LoopBack applications access data through models, so controlling access to data means putting restrictions on models; that is, specifying who or what can read and write the data or execute methods on the models. LoopBack access controls are determined by access control lists or ACLs. Setting an ACL for the Todo model is an easy task and we can achieve it through another loopback command.
slc loopback:acl
? Select the model to apply the ACL entry to: (all existing models)
? Select the ACL scope: All methods and properties
? Select the access type: All (match all types)

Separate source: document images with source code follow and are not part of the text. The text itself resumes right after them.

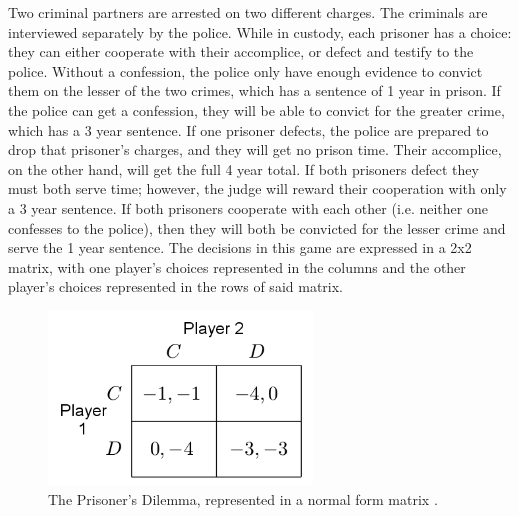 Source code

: \begin{exmp}
  Two criminal partners are arrested on two different charges. The criminals are interviewed separately by the police. While in custody, each prisoner has a choice: they can either cooperate with their accomplice, or defect and testify to the police. Without a confession, the police only have enough evidence to convict them on the lesser of the two crimes, which has a sentence of 1 year in prison. If the police can get a confession, they will be able to convict for the greater crime, which has a 3 year sentence. If one prisoner defects, the police are prepared to drop that prisoner's charges, and they will get no prison time. Their accomplice, on the other hand, will get the full 4 year total. If both prisoners defect they must both serve time; however, the judge will reward their cooperation with only a 3 year sentence. If both prisoners cooperate with each other (i.e. neither one confesses to the police), then they will both be convicted for the lesser crime and serve the 1 year sentence. The decisions in this game are expressed in a 2x2 matrix, with one player's choices represented in the columns and the other player's choices represented in the rows of said matrix.

\begin{figure}[H]
  \centering
  \includegraphics[width=7cm]{figures/ExampleGrid.png}
  \caption{The Prisoner's Dilemma, represented in a normal form matrix \cite{shoh09}.}
  \label{fig:prisoner}
\end{figure}
\end{exmp}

? Select the role All users
? Select the permission to apply Explicitly deny access
First we deny all users access to Todos, and afterwards we set some exceptions: users who do have access to the todos:
slc loopback:acl
? Select the model to apply the ACL entry to: todos
? Select the ACL scope: All methods and properties
? Select the access type: Read
? Select the role The user owning the object
? Select the permission to apply Explicitly grant access
slc loopback:acl
? Select the model to apply the ACL entry to: todos
? Select the ACL scope: A single method
? Enter the method name create
? Select the role Any authenticated user
? Select the permission to apply Explicitly grant access
slc loopback:acl
? Select the model to apply the ACL entry to: todos
? Select the ACL scope: All methods and properties
? Select the access type: Write
? Select the role The user owning the object
? Select the permission to apply Explicitly grant access
After we set access control for todos, our todos.json
looks like this:
{
"name": "todos",
"base": "PersistedModel",
"idInjection": true,
"options": {
"validateUpsert": true
},
"properties": {
"name": {
"type": "string"
},
"completed": {
"type": "boolean",
"default": false
},
"note": {
"type": "string"
},
"updated_at": {
"type": "date",
"defaultFn": "now"
}
},
"validations": [],
"relations": {
"users": {
"type": "hasOne",
"model": "User",
"foreignKey": ""
}
},
"acls": [
{
"accessType": "*",
"principalType": "ROLE",
"principalId": "$everyone",
"permission": "DENY"
},
{
"accessType": "READ",
"principalType": "ROLE",
"principalId": "$owner",
"permission": "ALLOW"
},
{
"accessType": "EXECUTE",
"principalType": "ROLE",
"principalId": "$authenticated",
"permission": "ALLOW",
"property": "create"
},
{
"accessType": "WRITE",
"principalType": "ROLE",
"principalId": "$owner",
"permission": "ALLOW"
}
],
"methods": {}
}
I will start testing this, by going to the explorer and making a GET request on todos:
In the response we can see a message that didn’t appear before setting access control for todos. Now, to be able to see the todos, as before, we need to create a user. Make the following request:
Now we have a user who can create todos. Before you can do that, though, you need to log in with this user:
This login generates an access token which is found in the “id” field. Copy the token and put it in the access token case:
We can now start playing with todos API:
The CRUD for todos is working again, but this time you need to be logged in with a user in order to access them.
Conclusion
LoopBack is a NodeJs framework which enables you to write less code, at least compared to the likes of Express and some other frameworks. To use LoopBack it is enough to know how commands work and sometimes write some minimal code, mostly for customising a thing or another. LoopBack will create your basic routes when you add a model into the application. Overall, the idea is to work with terminal commands to effortlessly build an API. This framework is easy to learn and understand. And if you want to have it even easier, try our loopback aliases, for even more concise commands.